In its Rule 12(b)(1) Motion to Dismiss, Timepayment argued that, even assuming the disclosures did not comply with the CLA provisions or its pertinent regulations, Taylor's claim must fail because Taylor lacks standing under Article III of the United States Constitution. U.S. Const. Art. III, § 2. Specifically, Timepayment argued that Taylor failed to state an injury in fact.
Here, Timepayment's Rule 12(b)(1) Motion to Dismiss attacks the Complaint on its face, asserting that the complaint fails to state a claim upon which subject-matter jurisdiction can lie. See Int'l Longshoremen's Ass'n, 914 F. Supp. at 1338; see also Adams, 697 F.2d at 1219. In such a challenge, a court assumes the truth of the facts alleged by plaintiff, thereby functionally affording the plaintiff the same procedural protection he or she would receive under Rule 12(b)(6) consideration. See Int'l Longshoremen's Ass'n, 914 F. Supp. at 1338; also Beck v. McDonald, 848 F.3d at 270.

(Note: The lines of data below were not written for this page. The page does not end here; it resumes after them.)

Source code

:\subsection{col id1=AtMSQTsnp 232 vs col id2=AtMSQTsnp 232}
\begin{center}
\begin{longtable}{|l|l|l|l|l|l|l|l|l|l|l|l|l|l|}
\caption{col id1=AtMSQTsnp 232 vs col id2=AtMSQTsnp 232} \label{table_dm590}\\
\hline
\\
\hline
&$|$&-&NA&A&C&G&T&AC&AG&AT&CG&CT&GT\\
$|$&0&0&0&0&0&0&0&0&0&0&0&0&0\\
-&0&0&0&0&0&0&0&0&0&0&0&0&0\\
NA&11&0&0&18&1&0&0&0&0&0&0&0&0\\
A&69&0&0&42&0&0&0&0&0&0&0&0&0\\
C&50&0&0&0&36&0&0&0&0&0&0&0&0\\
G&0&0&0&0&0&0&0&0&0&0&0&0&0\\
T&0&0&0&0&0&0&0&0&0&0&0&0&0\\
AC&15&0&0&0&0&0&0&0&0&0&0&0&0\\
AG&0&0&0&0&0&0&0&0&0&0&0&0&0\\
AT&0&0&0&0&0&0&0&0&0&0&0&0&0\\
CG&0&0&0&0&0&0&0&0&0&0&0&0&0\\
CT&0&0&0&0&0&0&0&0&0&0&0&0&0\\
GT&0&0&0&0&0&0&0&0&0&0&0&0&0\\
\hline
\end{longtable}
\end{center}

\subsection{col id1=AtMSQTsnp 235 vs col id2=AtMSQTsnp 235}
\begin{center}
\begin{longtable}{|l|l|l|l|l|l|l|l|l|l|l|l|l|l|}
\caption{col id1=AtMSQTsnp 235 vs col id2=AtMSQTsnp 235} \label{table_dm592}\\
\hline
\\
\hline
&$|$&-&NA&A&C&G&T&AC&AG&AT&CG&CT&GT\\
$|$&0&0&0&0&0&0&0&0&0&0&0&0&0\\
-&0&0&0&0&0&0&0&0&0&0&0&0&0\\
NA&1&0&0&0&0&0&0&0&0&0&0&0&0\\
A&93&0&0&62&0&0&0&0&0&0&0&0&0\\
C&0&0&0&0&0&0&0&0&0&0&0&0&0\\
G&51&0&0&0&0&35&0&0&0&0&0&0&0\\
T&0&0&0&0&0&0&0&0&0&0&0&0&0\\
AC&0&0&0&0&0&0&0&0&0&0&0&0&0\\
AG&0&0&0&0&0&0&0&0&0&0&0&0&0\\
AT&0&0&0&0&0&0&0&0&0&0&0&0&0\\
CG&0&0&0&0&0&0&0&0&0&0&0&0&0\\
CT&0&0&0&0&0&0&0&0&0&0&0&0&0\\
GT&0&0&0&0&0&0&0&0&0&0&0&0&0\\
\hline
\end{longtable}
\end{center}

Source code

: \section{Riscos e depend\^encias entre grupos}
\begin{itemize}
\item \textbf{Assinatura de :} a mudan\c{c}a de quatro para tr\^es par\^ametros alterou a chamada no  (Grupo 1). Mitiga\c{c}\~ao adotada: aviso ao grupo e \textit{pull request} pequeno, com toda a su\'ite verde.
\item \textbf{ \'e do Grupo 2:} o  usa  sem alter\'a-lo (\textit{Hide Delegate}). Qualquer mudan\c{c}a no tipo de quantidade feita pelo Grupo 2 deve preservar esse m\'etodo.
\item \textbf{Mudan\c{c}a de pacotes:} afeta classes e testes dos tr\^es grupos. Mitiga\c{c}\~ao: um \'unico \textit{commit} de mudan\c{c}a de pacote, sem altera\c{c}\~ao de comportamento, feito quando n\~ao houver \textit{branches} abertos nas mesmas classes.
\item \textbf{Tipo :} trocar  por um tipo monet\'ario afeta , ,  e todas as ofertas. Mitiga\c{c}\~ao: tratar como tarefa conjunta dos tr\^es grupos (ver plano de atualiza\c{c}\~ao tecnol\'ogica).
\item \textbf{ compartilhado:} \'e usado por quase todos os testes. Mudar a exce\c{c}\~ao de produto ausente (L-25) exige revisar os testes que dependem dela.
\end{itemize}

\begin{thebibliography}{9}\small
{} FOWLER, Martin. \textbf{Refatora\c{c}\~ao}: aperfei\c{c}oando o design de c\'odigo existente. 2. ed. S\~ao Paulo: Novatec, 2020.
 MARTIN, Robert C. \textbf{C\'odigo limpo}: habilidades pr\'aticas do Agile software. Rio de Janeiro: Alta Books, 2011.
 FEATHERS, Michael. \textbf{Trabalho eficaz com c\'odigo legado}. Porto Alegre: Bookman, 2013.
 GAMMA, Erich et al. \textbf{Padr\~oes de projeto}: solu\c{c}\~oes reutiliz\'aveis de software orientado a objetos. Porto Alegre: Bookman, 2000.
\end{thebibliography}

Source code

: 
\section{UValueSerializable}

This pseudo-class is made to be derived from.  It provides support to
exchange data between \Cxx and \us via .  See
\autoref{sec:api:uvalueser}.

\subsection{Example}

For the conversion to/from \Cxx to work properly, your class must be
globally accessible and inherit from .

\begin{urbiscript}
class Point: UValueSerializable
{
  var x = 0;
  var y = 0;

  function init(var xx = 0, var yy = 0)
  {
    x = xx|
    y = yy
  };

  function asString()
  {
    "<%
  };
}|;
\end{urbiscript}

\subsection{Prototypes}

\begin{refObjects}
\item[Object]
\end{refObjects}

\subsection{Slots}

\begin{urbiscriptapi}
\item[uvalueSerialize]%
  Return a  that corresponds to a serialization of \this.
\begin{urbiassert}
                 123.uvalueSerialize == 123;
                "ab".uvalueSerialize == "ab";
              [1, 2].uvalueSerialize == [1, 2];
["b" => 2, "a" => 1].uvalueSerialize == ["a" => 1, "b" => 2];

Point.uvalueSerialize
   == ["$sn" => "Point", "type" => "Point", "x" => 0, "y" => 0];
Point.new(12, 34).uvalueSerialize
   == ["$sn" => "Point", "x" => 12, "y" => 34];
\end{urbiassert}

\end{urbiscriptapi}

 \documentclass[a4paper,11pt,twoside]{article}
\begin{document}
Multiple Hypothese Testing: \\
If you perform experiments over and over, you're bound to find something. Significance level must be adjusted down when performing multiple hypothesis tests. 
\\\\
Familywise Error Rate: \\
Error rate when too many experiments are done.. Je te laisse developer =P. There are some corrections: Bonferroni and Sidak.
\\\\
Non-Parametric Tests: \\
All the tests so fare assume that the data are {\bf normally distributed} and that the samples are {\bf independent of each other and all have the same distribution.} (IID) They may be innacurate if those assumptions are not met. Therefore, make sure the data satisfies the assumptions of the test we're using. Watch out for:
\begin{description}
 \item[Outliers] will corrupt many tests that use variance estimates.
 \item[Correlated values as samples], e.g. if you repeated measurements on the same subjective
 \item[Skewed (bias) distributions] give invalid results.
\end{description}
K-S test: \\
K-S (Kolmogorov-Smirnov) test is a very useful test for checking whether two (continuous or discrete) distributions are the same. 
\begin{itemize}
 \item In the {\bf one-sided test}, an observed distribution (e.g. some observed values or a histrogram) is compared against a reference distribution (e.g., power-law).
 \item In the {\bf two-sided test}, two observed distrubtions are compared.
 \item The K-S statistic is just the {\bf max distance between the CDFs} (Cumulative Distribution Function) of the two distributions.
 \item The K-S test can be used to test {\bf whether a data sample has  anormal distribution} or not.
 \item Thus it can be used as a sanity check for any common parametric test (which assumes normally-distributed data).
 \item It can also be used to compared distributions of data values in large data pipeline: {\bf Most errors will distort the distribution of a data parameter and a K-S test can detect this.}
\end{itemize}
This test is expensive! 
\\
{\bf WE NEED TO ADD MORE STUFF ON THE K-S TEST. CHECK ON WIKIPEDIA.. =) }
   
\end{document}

To establish Article III standing, a plaintiff must show that she or he "(1) suffered an injury in fact, (2) that is fairly traceable to the challenged conduct of the defendant, and (3) that is likely to be redressed by a favorable judicial outcome." Spokeo, 136 S. Ct. at 1547 (citing Lujan, 504 U.S. at 560-61).
Applying then-existing case law, the R&R ultimately concluded that Count I failed because, even assuming that Timepayment violated the CLA provisions, Taylor "failed to allege how any deficiencies with the disclosures deceived him or left him oblivious to the true cost of the lease—the type of injury that Congress intended the CLA to prevent." (R&R 12 (citing Cottle v. Monitech, Inc., No. 7:17cv137, 2017 WL 6519024 (E.D. N.C. Dec. 20, 2017), aff'd, 733 F. App'x 136 (4th Cir. 2018) (affirming, per curium, the district court)). Given the Fourth Circuit's most recent evaluation of standing in Curtis, and for the reasons stated below, the Court concludes that the CLA disclosure count (Count I) survives the Rule 12(b)(1) challenge.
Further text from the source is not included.